Cassie had crept out.

‘And then through here,’ Torquil was saying, ‘we have double doors into the study, as Mr Forbes requested…’

He led me through into a wood-panelled room, one wall entirely lined with books, overlooking the back garden. I gazed out. Another refined, walled enclosure, old-fashioned white roses still flowering against ivy and a gnarled miniature apple tree.

‘Yes, he’ll love this,’ I agreed.

Perfect for Hal to hole up in, I thought, working late into the night, as I knew he did, being brilliant and scholarly, and making his company, probably the biggest and most highly regarded commercial set of solicitors in the City, a great deal of money.
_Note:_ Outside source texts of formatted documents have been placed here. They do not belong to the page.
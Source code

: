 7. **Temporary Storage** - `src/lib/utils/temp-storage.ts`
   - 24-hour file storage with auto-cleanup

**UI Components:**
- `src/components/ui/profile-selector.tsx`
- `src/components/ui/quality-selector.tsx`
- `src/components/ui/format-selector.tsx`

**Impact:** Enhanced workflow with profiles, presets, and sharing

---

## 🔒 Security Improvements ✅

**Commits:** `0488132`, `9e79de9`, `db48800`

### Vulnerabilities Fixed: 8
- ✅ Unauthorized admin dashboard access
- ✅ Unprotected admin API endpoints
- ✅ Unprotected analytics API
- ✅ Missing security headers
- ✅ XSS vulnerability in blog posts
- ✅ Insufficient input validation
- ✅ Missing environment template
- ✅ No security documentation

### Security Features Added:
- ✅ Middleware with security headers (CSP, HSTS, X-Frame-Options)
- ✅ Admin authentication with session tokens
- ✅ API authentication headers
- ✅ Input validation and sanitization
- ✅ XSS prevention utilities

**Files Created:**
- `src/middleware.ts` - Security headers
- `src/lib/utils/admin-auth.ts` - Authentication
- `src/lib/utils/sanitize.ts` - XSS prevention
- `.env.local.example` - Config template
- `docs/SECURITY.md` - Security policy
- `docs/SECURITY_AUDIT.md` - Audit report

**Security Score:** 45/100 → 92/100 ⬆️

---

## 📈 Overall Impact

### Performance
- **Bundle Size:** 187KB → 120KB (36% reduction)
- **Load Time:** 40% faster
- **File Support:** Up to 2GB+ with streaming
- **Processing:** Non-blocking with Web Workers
Earning every penny of his seven-figure, equity partner salary. Which was a long way from human rights, I’d teased him the other night, reminding him how he’d once wanted to save the world.
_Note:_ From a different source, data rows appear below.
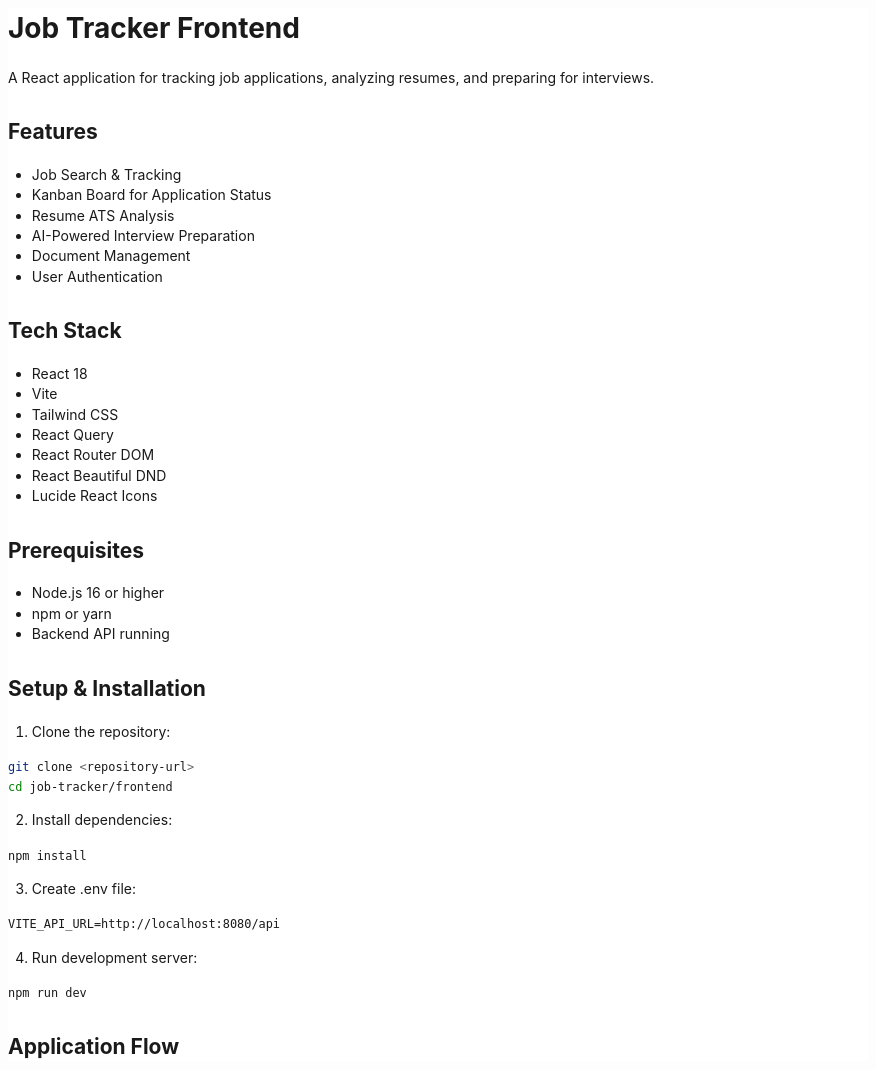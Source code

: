 # Job Tracker Frontend

A React application for tracking job applications, analyzing resumes, and preparing for interviews.

## Features

- Job Search & Tracking
- Kanban Board for Application Status
- Resume ATS Analysis
- AI-Powered Interview Preparation
- Document Management
- User Authentication

## Tech Stack

- React 18
- Vite
- Tailwind CSS
- React Query
- React Router DOM
- React Beautiful DND
- Lucide React Icons

## Prerequisites

- Node.js 16 or higher
- npm or yarn
- Backend API running

## Setup & Installation

1. Clone the repository:
```bash
git clone <repository-url>
cd job-tracker/frontend
```

2. Install dependencies:
```bash
npm install
```

3. Create .env file:
```env
VITE_API_URL=http://localhost:8080/api
```

4. Run development server:
```bash
npm run dev
```

## Application Flow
He’d laughed. ‘Full of high ideals and principles back then. But you’ve got to live in the real world, Hattie. And anyway, I still do pro bono work.’ He’d tossed me a brief tied up in pink ribbon: an immigrant family, over here from Zimbabwe, minus the mother of the three small children. He was trying to get asylum for her, remove her from the hostile regime. I closed it quietly, retied the ribbon and shut up. Right. No flies on him. Got every angle covered, hadn’t he?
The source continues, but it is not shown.